- _WORK TO COMPLETE_: Using the records that follow, copy every line containing the word "want".

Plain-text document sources
-------

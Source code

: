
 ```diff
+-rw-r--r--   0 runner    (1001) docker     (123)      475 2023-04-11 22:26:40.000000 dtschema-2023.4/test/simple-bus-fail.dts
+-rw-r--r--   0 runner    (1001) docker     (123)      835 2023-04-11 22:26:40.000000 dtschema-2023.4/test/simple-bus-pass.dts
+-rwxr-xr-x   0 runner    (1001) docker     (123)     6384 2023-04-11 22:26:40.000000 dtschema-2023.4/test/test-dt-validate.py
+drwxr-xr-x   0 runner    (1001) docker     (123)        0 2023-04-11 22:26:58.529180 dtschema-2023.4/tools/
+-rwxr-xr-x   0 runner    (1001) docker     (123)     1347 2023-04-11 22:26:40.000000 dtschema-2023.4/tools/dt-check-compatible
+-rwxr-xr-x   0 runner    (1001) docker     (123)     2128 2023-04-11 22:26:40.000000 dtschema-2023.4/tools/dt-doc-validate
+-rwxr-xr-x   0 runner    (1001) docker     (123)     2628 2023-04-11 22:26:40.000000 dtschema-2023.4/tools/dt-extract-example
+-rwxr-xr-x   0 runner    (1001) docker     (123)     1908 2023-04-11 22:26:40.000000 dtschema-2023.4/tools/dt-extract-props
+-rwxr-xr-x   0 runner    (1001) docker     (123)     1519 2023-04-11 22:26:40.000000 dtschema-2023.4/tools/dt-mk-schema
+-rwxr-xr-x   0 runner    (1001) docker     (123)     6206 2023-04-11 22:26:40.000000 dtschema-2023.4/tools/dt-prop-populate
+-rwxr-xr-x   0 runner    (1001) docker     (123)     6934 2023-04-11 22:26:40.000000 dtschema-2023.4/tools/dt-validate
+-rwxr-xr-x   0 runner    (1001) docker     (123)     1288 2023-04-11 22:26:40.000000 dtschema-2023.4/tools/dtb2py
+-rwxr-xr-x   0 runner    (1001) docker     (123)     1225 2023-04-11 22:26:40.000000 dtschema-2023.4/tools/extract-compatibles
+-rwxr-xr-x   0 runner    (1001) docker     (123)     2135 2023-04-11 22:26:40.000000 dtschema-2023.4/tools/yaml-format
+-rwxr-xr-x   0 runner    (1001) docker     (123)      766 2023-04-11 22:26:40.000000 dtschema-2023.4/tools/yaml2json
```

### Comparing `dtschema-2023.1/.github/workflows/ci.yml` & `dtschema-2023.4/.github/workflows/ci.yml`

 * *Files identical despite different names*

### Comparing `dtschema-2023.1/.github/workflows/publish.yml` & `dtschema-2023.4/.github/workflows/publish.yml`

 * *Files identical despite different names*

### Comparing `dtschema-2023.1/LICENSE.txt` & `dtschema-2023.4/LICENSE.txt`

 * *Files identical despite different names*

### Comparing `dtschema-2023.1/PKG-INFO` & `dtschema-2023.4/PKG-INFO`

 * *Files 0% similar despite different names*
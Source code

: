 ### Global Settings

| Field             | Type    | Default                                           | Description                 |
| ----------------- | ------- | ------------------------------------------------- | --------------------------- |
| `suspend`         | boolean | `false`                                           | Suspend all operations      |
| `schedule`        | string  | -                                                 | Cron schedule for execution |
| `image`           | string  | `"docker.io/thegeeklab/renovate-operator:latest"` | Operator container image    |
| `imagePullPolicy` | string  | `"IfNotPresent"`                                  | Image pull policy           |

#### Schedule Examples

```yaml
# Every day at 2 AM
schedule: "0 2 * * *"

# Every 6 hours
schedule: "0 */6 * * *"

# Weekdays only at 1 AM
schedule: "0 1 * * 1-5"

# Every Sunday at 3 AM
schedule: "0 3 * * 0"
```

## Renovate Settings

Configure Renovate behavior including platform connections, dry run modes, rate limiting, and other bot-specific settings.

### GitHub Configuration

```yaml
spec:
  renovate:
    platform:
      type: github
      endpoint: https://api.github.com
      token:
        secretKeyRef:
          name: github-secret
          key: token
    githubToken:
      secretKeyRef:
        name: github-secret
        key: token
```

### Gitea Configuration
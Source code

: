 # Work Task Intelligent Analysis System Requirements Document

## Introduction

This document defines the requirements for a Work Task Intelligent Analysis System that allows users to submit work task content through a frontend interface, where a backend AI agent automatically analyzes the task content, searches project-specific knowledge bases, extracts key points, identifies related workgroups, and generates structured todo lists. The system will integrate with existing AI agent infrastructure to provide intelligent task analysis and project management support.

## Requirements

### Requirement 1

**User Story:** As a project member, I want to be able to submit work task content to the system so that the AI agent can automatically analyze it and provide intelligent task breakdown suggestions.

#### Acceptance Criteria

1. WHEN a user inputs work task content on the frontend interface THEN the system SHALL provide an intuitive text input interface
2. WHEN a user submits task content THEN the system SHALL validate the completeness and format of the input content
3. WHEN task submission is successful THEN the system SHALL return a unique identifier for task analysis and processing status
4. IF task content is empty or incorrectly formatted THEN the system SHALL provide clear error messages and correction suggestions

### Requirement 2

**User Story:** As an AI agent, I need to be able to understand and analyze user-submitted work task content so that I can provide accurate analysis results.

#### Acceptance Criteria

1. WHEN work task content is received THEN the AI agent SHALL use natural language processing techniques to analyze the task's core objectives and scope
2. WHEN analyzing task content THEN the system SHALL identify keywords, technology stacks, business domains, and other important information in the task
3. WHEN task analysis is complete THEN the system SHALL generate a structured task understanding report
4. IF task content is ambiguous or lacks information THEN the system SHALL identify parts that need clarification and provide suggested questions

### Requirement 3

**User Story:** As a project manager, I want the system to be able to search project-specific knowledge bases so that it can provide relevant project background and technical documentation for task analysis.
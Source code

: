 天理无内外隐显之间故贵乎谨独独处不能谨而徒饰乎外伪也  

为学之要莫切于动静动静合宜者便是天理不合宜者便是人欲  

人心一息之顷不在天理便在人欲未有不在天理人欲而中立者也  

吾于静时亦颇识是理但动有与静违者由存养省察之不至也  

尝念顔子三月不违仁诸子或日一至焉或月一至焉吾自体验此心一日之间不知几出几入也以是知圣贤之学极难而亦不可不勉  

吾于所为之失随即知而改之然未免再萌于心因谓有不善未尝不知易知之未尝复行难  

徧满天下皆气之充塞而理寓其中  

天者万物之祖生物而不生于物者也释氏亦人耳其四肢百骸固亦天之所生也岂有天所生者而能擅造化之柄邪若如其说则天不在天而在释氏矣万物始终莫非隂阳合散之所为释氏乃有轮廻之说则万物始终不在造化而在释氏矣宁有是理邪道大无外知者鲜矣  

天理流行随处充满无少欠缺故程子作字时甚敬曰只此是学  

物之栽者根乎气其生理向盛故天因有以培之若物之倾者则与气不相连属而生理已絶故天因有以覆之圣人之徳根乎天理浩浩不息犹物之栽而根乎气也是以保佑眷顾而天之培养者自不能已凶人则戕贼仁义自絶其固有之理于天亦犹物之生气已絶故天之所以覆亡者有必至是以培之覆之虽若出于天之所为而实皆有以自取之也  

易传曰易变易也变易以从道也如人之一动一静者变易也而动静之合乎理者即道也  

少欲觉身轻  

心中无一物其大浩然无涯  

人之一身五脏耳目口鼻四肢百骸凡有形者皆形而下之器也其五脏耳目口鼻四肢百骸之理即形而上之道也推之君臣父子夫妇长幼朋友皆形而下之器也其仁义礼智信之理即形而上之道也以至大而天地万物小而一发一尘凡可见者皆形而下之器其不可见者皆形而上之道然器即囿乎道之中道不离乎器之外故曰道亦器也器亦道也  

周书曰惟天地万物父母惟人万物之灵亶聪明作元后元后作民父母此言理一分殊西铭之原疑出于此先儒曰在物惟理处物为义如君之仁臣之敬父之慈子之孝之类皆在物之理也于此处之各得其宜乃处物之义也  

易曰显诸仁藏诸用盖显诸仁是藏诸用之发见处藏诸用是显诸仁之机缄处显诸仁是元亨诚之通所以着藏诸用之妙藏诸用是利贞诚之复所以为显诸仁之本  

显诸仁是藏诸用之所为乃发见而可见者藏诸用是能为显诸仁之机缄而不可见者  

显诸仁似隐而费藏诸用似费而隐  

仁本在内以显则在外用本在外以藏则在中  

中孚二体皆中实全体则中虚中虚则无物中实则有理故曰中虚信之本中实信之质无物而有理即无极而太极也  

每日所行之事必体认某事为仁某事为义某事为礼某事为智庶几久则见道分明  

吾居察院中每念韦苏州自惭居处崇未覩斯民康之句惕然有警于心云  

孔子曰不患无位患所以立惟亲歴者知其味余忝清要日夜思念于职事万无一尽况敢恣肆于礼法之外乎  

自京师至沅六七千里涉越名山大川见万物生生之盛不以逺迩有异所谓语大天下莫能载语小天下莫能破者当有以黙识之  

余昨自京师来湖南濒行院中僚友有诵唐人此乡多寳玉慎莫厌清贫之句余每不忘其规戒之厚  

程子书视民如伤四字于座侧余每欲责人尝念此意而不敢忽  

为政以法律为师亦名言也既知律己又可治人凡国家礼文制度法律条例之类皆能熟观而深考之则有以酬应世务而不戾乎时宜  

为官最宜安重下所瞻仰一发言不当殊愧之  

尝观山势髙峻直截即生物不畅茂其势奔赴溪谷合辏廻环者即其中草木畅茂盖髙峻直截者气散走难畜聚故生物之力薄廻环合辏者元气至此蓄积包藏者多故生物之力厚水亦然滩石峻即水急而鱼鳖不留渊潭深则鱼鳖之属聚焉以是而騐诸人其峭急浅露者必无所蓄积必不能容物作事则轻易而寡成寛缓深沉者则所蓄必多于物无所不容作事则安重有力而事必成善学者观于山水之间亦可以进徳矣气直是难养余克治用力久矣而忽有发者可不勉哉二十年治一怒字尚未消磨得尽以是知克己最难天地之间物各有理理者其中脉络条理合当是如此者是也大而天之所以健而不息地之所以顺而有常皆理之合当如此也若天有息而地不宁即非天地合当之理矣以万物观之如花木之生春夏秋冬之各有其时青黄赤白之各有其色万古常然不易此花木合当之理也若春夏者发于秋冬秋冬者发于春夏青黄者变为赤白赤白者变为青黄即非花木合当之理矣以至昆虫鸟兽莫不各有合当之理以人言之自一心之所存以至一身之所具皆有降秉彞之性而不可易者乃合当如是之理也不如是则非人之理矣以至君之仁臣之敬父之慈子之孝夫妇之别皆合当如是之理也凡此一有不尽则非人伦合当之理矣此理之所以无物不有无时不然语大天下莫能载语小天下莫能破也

-------

- _RESPONSE_:
**User Story:** As a project member, I want to be able to submit work task content to the system so that the AI agent can automatically analyze it and provide intelligent task breakdown suggestions.
**User Story:** As a project manager, I want the system to be able to search project-specific knowledge bases so that it can provide relevant project background and technical documentation for task analysis.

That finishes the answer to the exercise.